MEMAHAMI KEMENANGAN SEMENTARA AHOK DI PILKADA DKI (2)
MEMAHAMI KEMENANGAN SEMENTARA AHOK DI PILKADA DKI (2)
Kemenangan Pak Ahok dalam putaran pertama pilkada DKI tentu tidak diprediksi oleh banyak kalangan. Berbagai maneuver untuk menghadang Ahok ternyata tidak mempan. Bahkan kasus yang dijadikan sebagai sarana untuk menjatuhkannya justru menjadi sarana untuk menghembuskan isu sara di media sosial.

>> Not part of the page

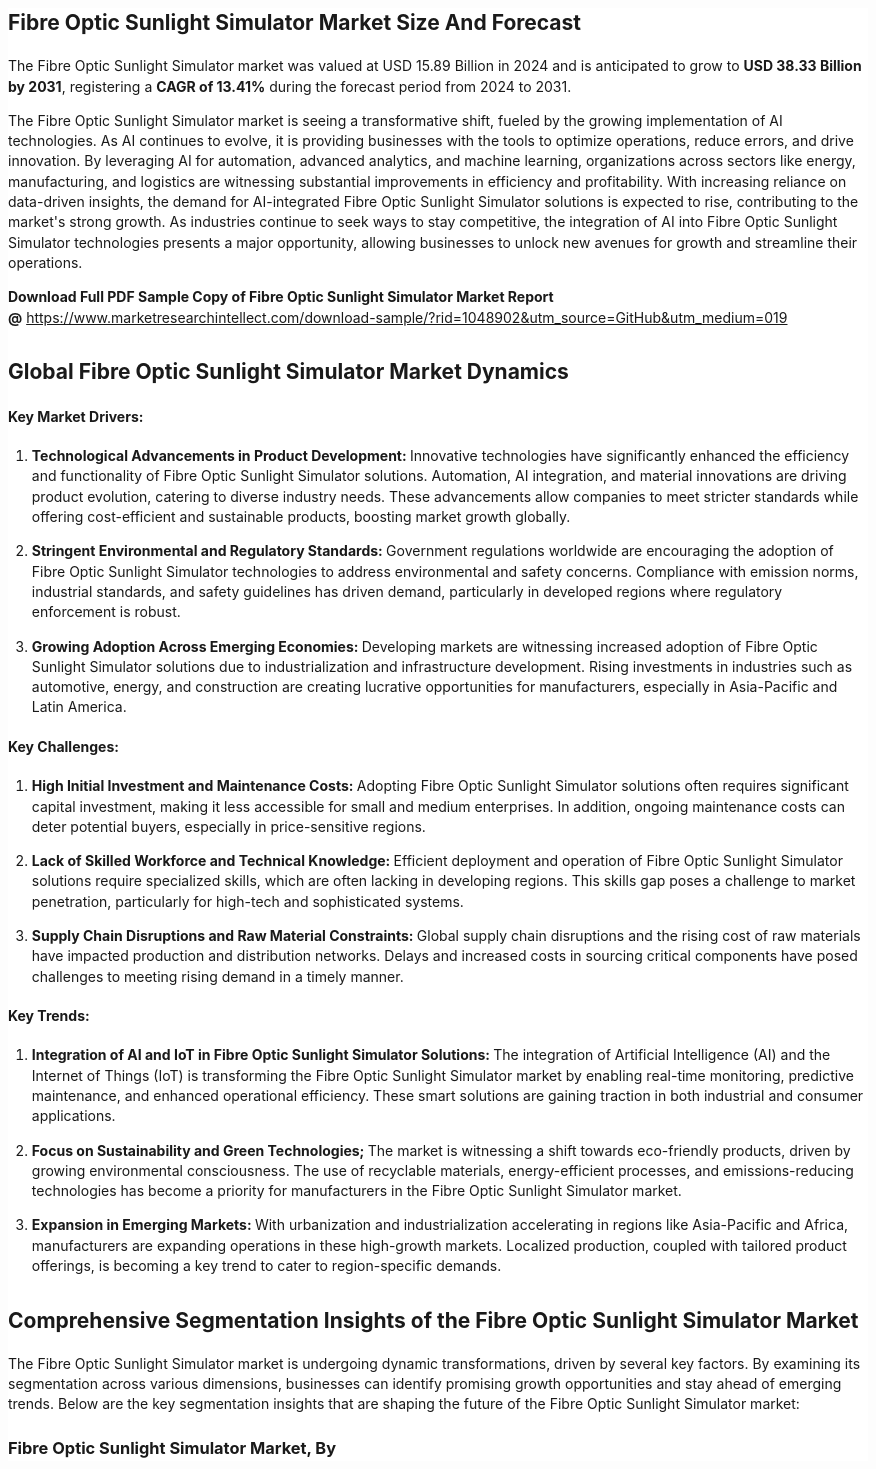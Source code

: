 <h2>Fibre Optic Sunlight Simulator Market Size And Forecast</h2><p>The Fibre Optic Sunlight Simulator market was valued at USD 15.89 Billion in 2024 and is anticipated to grow to <strong>USD 38.33 Billion by 2031</strong>, registering a <strong>CAGR of 13.41%</strong> during the forecast period from 2024 to 2031.</p><p>The Fibre Optic Sunlight Simulator market is seeing a transformative shift, fueled by the growing implementation of AI technologies. As AI continues to evolve, it is providing businesses with the tools to optimize operations, reduce errors, and drive innovation. By leveraging AI for automation, advanced analytics, and machine learning, organizations across sectors like energy, manufacturing, and logistics are witnessing substantial improvements in efficiency and profitability. With increasing reliance on data-driven insights, the demand for AI-integrated Fibre Optic Sunlight Simulator solutions is expected to rise, contributing to the market's strong growth. As industries continue to seek ways to stay competitive, the integration of AI into Fibre Optic Sunlight Simulator technologies presents a major opportunity, allowing businesses to unlock new avenues for growth and streamline their operations.</p><p><strong>Download Full PDF Sample Copy of Fibre Optic Sunlight Simulator Market Report @</strong>&nbsp;<a href="https://www.marketresearchintellect.com/download-sample/?rid=1048902&amp;utm_source=GitHub&amp;utm_medium=019">https://www.marketresearchintellect.com/download-sample/?rid=1048902&amp;utm_source=GitHub&amp;utm_medium=019</a></p><h2>Global Fibre Optic Sunlight Simulator Market Dynamics</h2><h4><strong>Key Market Drivers:</strong></h4><ol><li><p><strong>Technological Advancements in Product Development:&nbsp;</strong>Innovative technologies have significantly enhanced the efficiency and functionality of Fibre Optic Sunlight Simulator solutions. Automation, AI integration, and material innovations are driving product evolution, catering to diverse industry needs. These advancements allow companies to meet stricter standards while offering cost-efficient and sustainable products, boosting market growth globally.</p></li><li><p><strong>Stringent Environmental and Regulatory Standards:&nbsp;</strong>Government regulations worldwide are encouraging the adoption of Fibre Optic Sunlight Simulator technologies to address environmental and safety concerns. Compliance with emission norms, industrial standards, and safety guidelines has driven demand, particularly in developed regions where regulatory enforcement is robust.</p></li><li><p><strong>Growing Adoption Across Emerging Economies:&nbsp;</strong>Developing markets are witnessing increased adoption of Fibre Optic Sunlight Simulator solutions due to industrialization and infrastructure development. Rising investments in industries such as automotive, energy, and construction are creating lucrative opportunities for manufacturers, especially in Asia-Pacific and Latin America.</p></li></ol><h4><strong>Key Challenges:</strong></h4><ol><li><p><strong>High Initial Investment and Maintenance Costs:&nbsp;</strong>Adopting Fibre Optic Sunlight Simulator solutions often requires significant capital investment, making it less accessible for small and medium enterprises. In addition, ongoing maintenance costs can deter potential buyers, especially in price-sensitive regions.</p></li><li><p><strong>Lack of Skilled Workforce and Technical Knowledge:&nbsp;</strong>Efficient deployment and operation of Fibre Optic Sunlight Simulator solutions require specialized skills, which are often lacking in developing regions. This skills gap poses a challenge to market penetration, particularly for high-tech and sophisticated systems.</p></li><li><p><strong>Supply Chain Disruptions and Raw Material Constraints:&nbsp;</strong>Global supply chain disruptions and the rising cost of raw materials have impacted production and distribution networks. Delays and increased costs in sourcing critical components have posed challenges to meeting rising demand in a timely manner.</p></li></ol><h4><strong>Key Trends:</strong></h4><ol><li><p><strong>Integration of AI and IoT in Fibre Optic Sunlight Simulator Solutions:&nbsp;</strong>The integration of Artificial Intelligence (AI) and the Internet of Things (IoT) is transforming the Fibre Optic Sunlight Simulator market by enabling real-time monitoring, predictive maintenance, and enhanced operational efficiency. These smart solutions are gaining traction in both industrial and consumer applications.</p></li><li><p><strong>Focus on Sustainability and Green Technologies;&nbsp;</strong>The market is witnessing a shift towards eco-friendly products, driven by growing environmental consciousness. The use of recyclable materials, energy-efficient processes, and emissions-reducing technologies has become a priority for manufacturers in the Fibre Optic Sunlight Simulator market.</p></li><li><p><strong>Expansion in Emerging Markets:&nbsp;</strong>With urbanization and industrialization accelerating in regions like Asia-Pacific and Africa, manufacturers are expanding operations in these high-growth markets. Localized production, coupled with tailored product offerings, is becoming a key trend to cater to region-specific demands.</p></li></ol><div class="article-main__content" data-test-id="publishing-text-block"><h2>Comprehensive Segmentation Insights of the Fibre Optic Sunlight Simulator Market</h2><p>The Fibre Optic Sunlight Simulator market is undergoing dynamic transformations, driven by several key factors. By examining its segmentation across various dimensions, businesses can identify promising growth opportunities and stay ahead of emerging trends. Below are the key segmentation insights that are shaping the future of the Fibre Optic Sunlight Simulator market:</p><h3><strong>Fibre Optic Sunlight Simulator Market, By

Kasus penghinaan terhadap Al Qur’an ternyata memang bukanlah isu yang bisa mengantarkannya untuk jatuh tertelungkup. Alih-alih jatuh akan tetapi justru berkibar setinggi-tingginya. Dengan dukungan masyarakat pemilih DKI sebesar 42 persen lebih tentu menggambarkan betapa antusiasme masyarakat DKI untuk memenangkannya.

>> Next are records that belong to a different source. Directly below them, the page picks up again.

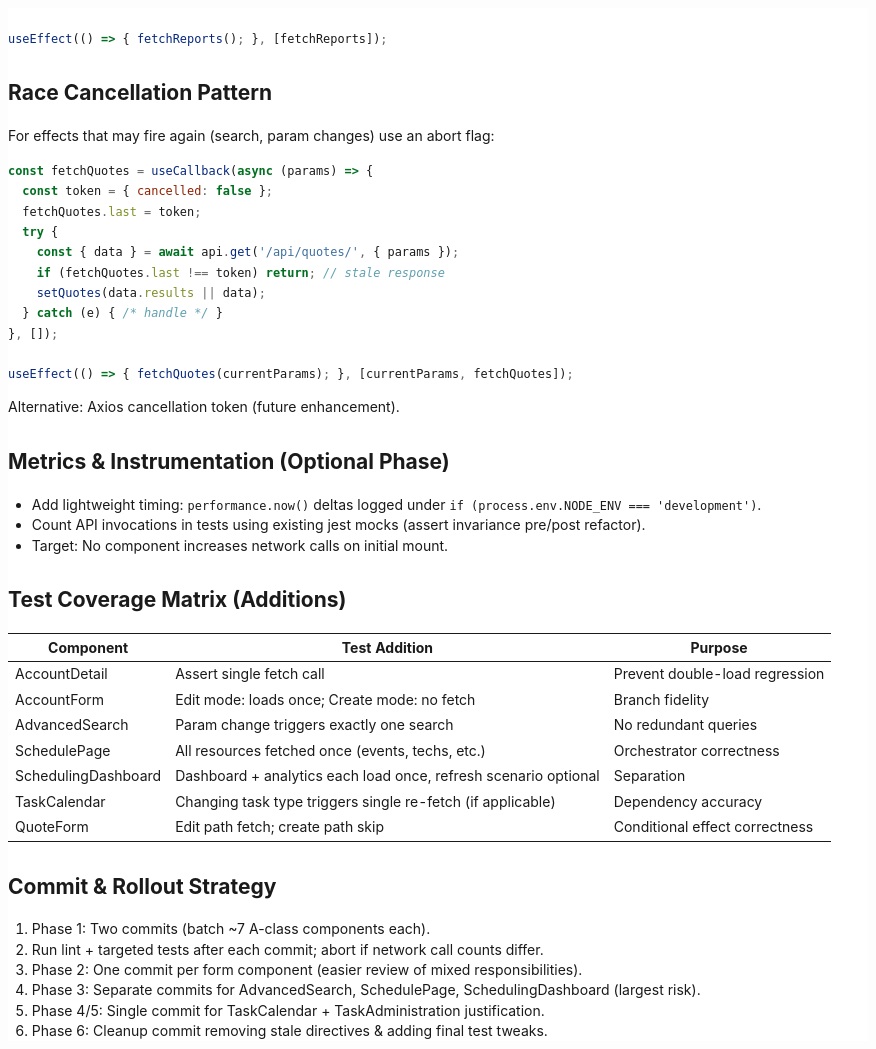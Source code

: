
 ```jsx

useEffect(() => { fetchReports(); }, [fetchReports]);
```

## Race Cancellation Pattern
For effects that may fire again (search, param changes) use an abort flag:
```jsx
const fetchQuotes = useCallback(async (params) => {
  const token = { cancelled: false };
  fetchQuotes.last = token;
  try {
    const { data } = await api.get('/api/quotes/', { params });
    if (fetchQuotes.last !== token) return; // stale response
    setQuotes(data.results || data);
  } catch (e) { /* handle */ }
}, []);

useEffect(() => { fetchQuotes(currentParams); }, [currentParams, fetchQuotes]);
```
Alternative: Axios cancellation token (future enhancement).

## Metrics & Instrumentation (Optional Phase)
- Add lightweight timing: `performance.now()` deltas logged under `if (process.env.NODE_ENV === 'development')`.
- Count API invocations in tests using existing jest mocks (assert invariance pre/post refactor).
- Target: No component increases network calls on initial mount.

## Test Coverage Matrix (Additions)
| Component | Test Addition | Purpose |
|-----------|---------------|---------|
| AccountDetail | Assert single fetch call | Prevent double-load regression |
| AccountForm | Edit mode: loads once; Create mode: no fetch | Branch fidelity |
| AdvancedSearch | Param change triggers exactly one search | No redundant queries |
| SchedulePage | All resources fetched once (events, techs, etc.) | Orchestrator correctness |
| SchedulingDashboard | Dashboard + analytics each load once, refresh scenario optional | Separation |
| TaskCalendar | Changing task type triggers single re-fetch (if applicable) | Dependency accuracy |
| QuoteForm | Edit path fetch; create path skip | Conditional effect correctness |

## Commit & Rollout Strategy
1. Phase 1: Two commits (batch ~7 A-class components each).
2. Run lint + targeted tests after each commit; abort if network call counts differ.
3. Phase 2: One commit per form component (easier review of mixed responsibilities).
4. Phase 3: Separate commits for AdvancedSearch, SchedulePage, SchedulingDashboard (largest risk).
5. Phase 4/5: Single commit for TaskCalendar + TaskAdministration justification.
6. Phase 6: Cleanup commit removing stale directives & adding final test tweaks.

Jebakan dengan menggunakan dalih penistaan atau penghinaan Al Qur’an, surat Al Maidah ayat 51 ternyata tidak cukup ampuh untuk menghentikan langkah Pak Ahok kembali bertarung di pilkada DKI. Status tersangka baginya untuk menghentikan derap langkahnya juga nyaris tidak berdampak apapun. Bahkan dugaan korupsi pada Rumah Sakit Sumber Waras juga tidak memiliki sedikitpun dampak baginya untuk terus bermanuver memenangkan pilkada DKI.
Bagi saya, Pak Ahok itu ibarat ikan belut. Licin dan sulit untuk ditangkap. Dia selalu memiliki energi untuk membalikkan berbagai prediksi para pengamat dan juga para penentangnya tentang peluang memenangkan pilkada DKI. Jika orang lain, tentu sudah menyerah kalah dengan berbagai maneuver dewasa ini, seperti aksi damai yang diselenggarakan oleh umat Islam, 411, 212, dan 112.

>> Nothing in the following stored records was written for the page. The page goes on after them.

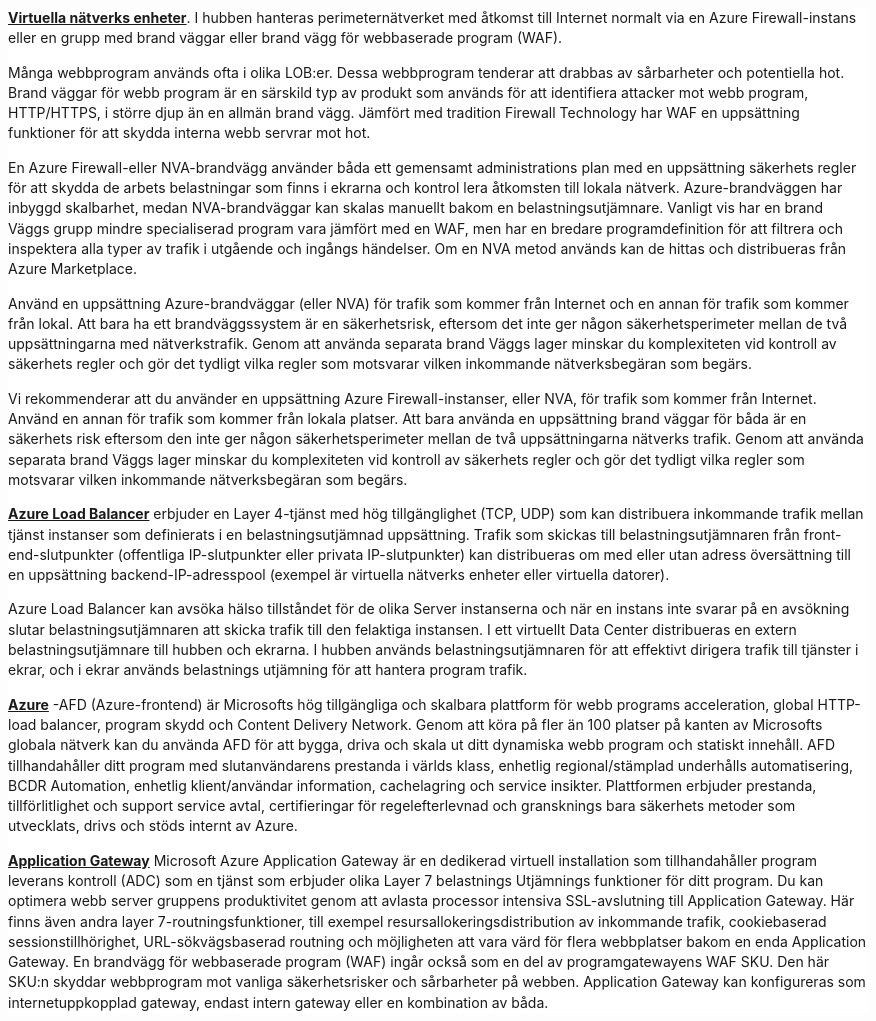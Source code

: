 [**Virtuella nätverks enheter**][NVA]. I hubben hanteras perimeternätverket med åtkomst till Internet normalt via en Azure Firewall-instans eller en grupp med brand väggar eller brand vägg för webbaserade program (WAF).

Många webbprogram används ofta i olika LOB:er. Dessa webbprogram tenderar att drabbas av sårbarheter och potentiella hot. Brand väggar för webb program är en särskild typ av produkt som används för att identifiera attacker mot webb program, HTTP/HTTPS, i större djup än en allmän brand vägg. Jämfört med tradition Firewall Technology har WAF en uppsättning funktioner för att skydda interna webb servrar mot hot.

En Azure Firewall-eller NVA-brandvägg använder båda ett gemensamt administrations plan med en uppsättning säkerhets regler för att skydda de arbets belastningar som finns i ekrarna och kontrol lera åtkomsten till lokala nätverk. Azure-brandväggen har inbyggd skalbarhet, medan NVA-brandväggar kan skalas manuellt bakom en belastningsutjämnare. Vanligt vis har en brand Väggs grupp mindre specialiserad program vara jämfört med en WAF, men har en bredare programdefinition för att filtrera och inspektera alla typer av trafik i utgående och ingångs händelser. Om en NVA metod används kan de hittas och distribueras från Azure Marketplace.

Använd en uppsättning Azure-brandväggar (eller NVA) för trafik som kommer från Internet och en annan för trafik som kommer från lokal. Att bara ha ett brandväggssystem är en säkerhetsrisk, eftersom det inte ger någon säkerhetsperimeter mellan de två uppsättningarna med nätverkstrafik. Genom att använda separata brand Väggs lager minskar du komplexiteten vid kontroll av säkerhets regler och gör det tydligt vilka regler som motsvarar vilken inkommande nätverksbegäran som begärs.

Vi rekommenderar att du använder en uppsättning Azure Firewall-instanser, eller NVA, för trafik som kommer från Internet. Använd en annan för trafik som kommer från lokala platser. Att bara använda en uppsättning brand väggar för båda är en säkerhets risk eftersom den inte ger någon säkerhetsperimeter mellan de två uppsättningarna nätverks trafik. Genom att använda separata brand Väggs lager minskar du komplexiteten vid kontroll av säkerhets regler och gör det tydligt vilka regler som motsvarar vilken inkommande nätverksbegäran som begärs.

[**Azure Load Balancer**][ALB] erbjuder en Layer 4-tjänst med hög tillgänglighet (TCP, UDP) som kan distribuera inkommande trafik mellan tjänst instanser som definierats i en belastningsutjämnad uppsättning. Trafik som skickas till belastningsutjämnaren från front-end-slutpunkter (offentliga IP-slutpunkter eller privata IP-slutpunkter) kan distribueras om med eller utan adress översättning till en uppsättning backend-IP-adresspool (exempel är virtuella nätverks enheter eller virtuella datorer).

Azure Load Balancer kan avsöka hälso tillståndet för de olika Server instanserna och när en instans inte svarar på en avsökning slutar belastningsutjämnaren att skicka trafik till den felaktiga instansen. I ett virtuellt Data Center distribueras en extern belastningsutjämnare till hubben och ekrarna. I hubben används belastningsutjämnaren för att effektivt dirigera trafik till tjänster i ekrar, och i ekrar används belastnings utjämning för att hantera program trafik.

[**Azure**][AFD] -AFD (Azure-frontend) är Microsofts hög tillgängliga och skalbara plattform för webb programs acceleration, global HTTP-load balancer, program skydd och Content Delivery Network. Genom att köra på fler än 100 platser på kanten av Microsofts globala nätverk kan du använda AFD för att bygga, driva och skala ut ditt dynamiska webb program och statiskt innehåll. AFD tillhandahåller ditt program med slutanvändarens prestanda i världs klass, enhetlig regional/stämplad underhålls automatisering, BCDR Automation, enhetlig klient/användar information, cachelagring och service insikter. Plattformen erbjuder prestanda, tillförlitlighet och support service avtal, certifieringar för regelefterlevnad och gransknings bara säkerhets metoder som utvecklats, drivs och stöds internt av Azure.

[**Application Gateway**][AppGW] Microsoft Azure Application Gateway är en dedikerad virtuell installation som tillhandahåller program leverans kontroll (ADC) som en tjänst som erbjuder olika Layer 7 belastnings Utjämnings funktioner för ditt program. Du kan optimera webb server gruppens produktivitet genom att avlasta processor intensiva SSL-avslutning till Application Gateway. Här finns även andra layer 7-routningsfunktioner, till exempel resursallokeringsdistribution av inkommande trafik, cookiebaserad sessionstillhörighet, URL-sökvägsbaserad routning och möjligheten att vara värd för flera webbplatser bakom en enda Application Gateway. En brandvägg för webbaserade program (WAF) ingår också som en del av programgatewayens WAF SKU. Den här SKU:n skyddar webbprogram mot vanliga säkerhetsrisker och sårbarheter på webben. Application Gateway kan konfigureras som internetuppkopplad gateway, endast intern gateway eller en kombination av båda.


[0]: ../_images/vdc/networking-redundant-equipment.png "Exempel på komponentöverlappning"
[1]: ../_images/vdc/networking-vdc-high-level.png "Exempel på hög nivå av hubb och eker i en virtuell Data Center implementering"
[2]: ../_images/vdc/networking-hub-spokes-cluster.png "Kluster med hubbar och ekrar"
[3]: ../_images/vdc/networking-spoke-to-spoke.png "Eker-till-eker"
[4]: ../_images/vdc/networking-vdc-block-level-diagram.png "Diagram över block nivå för en virtuell Data Center implementering"
[5]: ../_images/vdc/networking-users-groups-subscriptions.png "Användare, grupper, prenumerationer och projekt"
[6]: ../_images/vdc/networking-infrastructure-high-level.png "Infrastrukturdiagram på hög nivå"
[7]: ../_images/vdc/networking-high-level-perimeter-networks.png "Infrastrukturdiagram på hög nivå"
[8]: ../_images/vdc/networking-vnet-peering-perimeter-networks.png "VNet-peering och perimeternätverk"
[9]: ../_images/vdc/networking-high-level-diagram-monitoring.png "Diagram på hög nivå för övervakning"
[10]: ../_images/vdc/networking-high-level-workloads.png "Diagram på hög nivå för arbetsbelastning"
[limits]: https://docs.microsoft.com/azure/azure-subscription-service-limits
[Roles]: https://docs.microsoft.com/azure/role-based-access-control/built-in-roles
[VNet]: https://docs.microsoft.com/azure/virtual-network/virtual-networks-overview
[network-security-groups]: https://docs.microsoft.com/azure/virtual-network/virtual-networks-nsg
[DNS]: https://docs.microsoft.com/azure/dns/dns-overview
[PrivateDNS]: https://docs.microsoft.com/azure/dns/private-dns-overview
[VNetPeering]: https://docs.microsoft.com/azure/virtual-network/virtual-network-peering-overview
[user-defined-routes]: https://docs.microsoft.com/azure/virtual-network/virtual-networks-udr-overview
[RBAC]: https://docs.microsoft.com/azure/role-based-access-control/overview
[multi-factor-authentication]: https://docs.microsoft.com/azure/multi-factor-authentication/multi-factor-authentication
[azure-ad]: https://docs.microsoft.com/azure/active-directory/active-directory-whatis
[VPN]: https://docs.microsoft.com/azure/vpn-gateway/vpn-gateway-about-vpngateways
[ExR]: https://docs.microsoft.com/azure/expressroute/expressroute-introduction
[ExRD]: https://docs.microsoft.com/azure/expressroute/expressroute-erdirect-about
[vWAN]: https://docs.microsoft.com/azure/virtual-wan/virtual-wan-about
[NVA]: https://docs.microsoft.com/azure/architecture/reference-architectures/dmz/nva-ha
[AzFW]: https://docs.microsoft.com/azure/firewall/overview
[SubMgmt]: /azure/architecture/cloud-adoption/appendix/azure-scaffold
[RGMgmt]: https://docs.microsoft.com/azure/azure-resource-manager/resource-group-overview
[DMZ]: https://docs.microsoft.com/azure/best-practices-network-security
[ALB]: https://docs.microsoft.com/azure/load-balancer/load-balancer-overview
[DDoS]: https://docs.microsoft.com/azure/virtual-network/ddos-protection-overview
[PIP]: https://docs.microsoft.com/azure/virtual-network/virtual-network-public-ip-address
[AFD]: https://docs.microsoft.com/azure/frontdoor/front-door-overview
[AFDWAF]: https://docs.microsoft.com/azure/frontdoor/waf-overview
[AppGW]: https://docs.microsoft.com/azure/application-gateway/application-gateway-introduction
[AppGWWAF]: https://docs.microsoft.com/azure/application-gateway/application-gateway-web-application-firewall-overview
[Monitor]: https://docs.microsoft.com/azure/monitoring-and-diagnostics/
[ActLog]: https://docs.microsoft.com/azure/monitoring-and-diagnostics/monitoring-overview-activity-logs
[DiagLog]: https://docs.microsoft.com/azure/monitoring-and-diagnostics/monitoring-overview-of-diagnostic-logs
[nsg-log]: https://docs.microsoft.com/azure/virtual-network/virtual-network-nsg-manage-log
[OMS]: https://docs.microsoft.com/azure/operations-management-suite/operations-management-suite-overview
[NPM]: https://docs.microsoft.com/azure/log-analytics/log-analytics-network-performance-monitor
[NetWatch]: https://docs.microsoft.com/azure/network-watcher/network-watcher-monitoring-overview
[WebApps]: https://docs.microsoft.com/azure/app-service/
[HDI]: https://docs.microsoft.com/azure/hdinsight/hdinsight-hadoop-introduction
[EventHubs]: https://docs.microsoft.com/azure/event-hubs/event-hubs-what-is-event-hubs
[ServiceBus]: https://docs.microsoft.com/azure/service-bus-messaging/service-bus-messaging-overview
[traffic-manager]: https://docs.microsoft.com/azure/traffic-manager/traffic-manager-overview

Adakah yang lebih hebat dari berkumpulnya jutaan orang untuk melakukan aksi damai dalam kerangka politik keagamaan seperti yang kita lihat dewasa ini. Saya kira aksi damai itu adalah yang sangat monumental dalam kerangka untuk menyuarakan penolakan terhadap seseorang yang akan menjadi pemimpin daerah. Jadi, saya kira upaya untuk melakukan penghentian terhadap Ahok sudah mencapai puncaknya.
Kemenangan sementara Ahok tentu menyisakan pertanyaan yang sangat mendasar, apakah umat Islam masih akan melakukan maneuver-maneuver penting? Jawabannya tentu iya. Hanya persoalannya ialah apakah aksi-aksi tersebut akan bisa memenangkan paslon Anies-Sandiaga untuk pertarungan pilkada DKI. Di dalam pemikiran saya, bahwa setelah terjadi pertarungan head to head sekarang ini, maka pertarungan sebenarnya akan segera terjadi.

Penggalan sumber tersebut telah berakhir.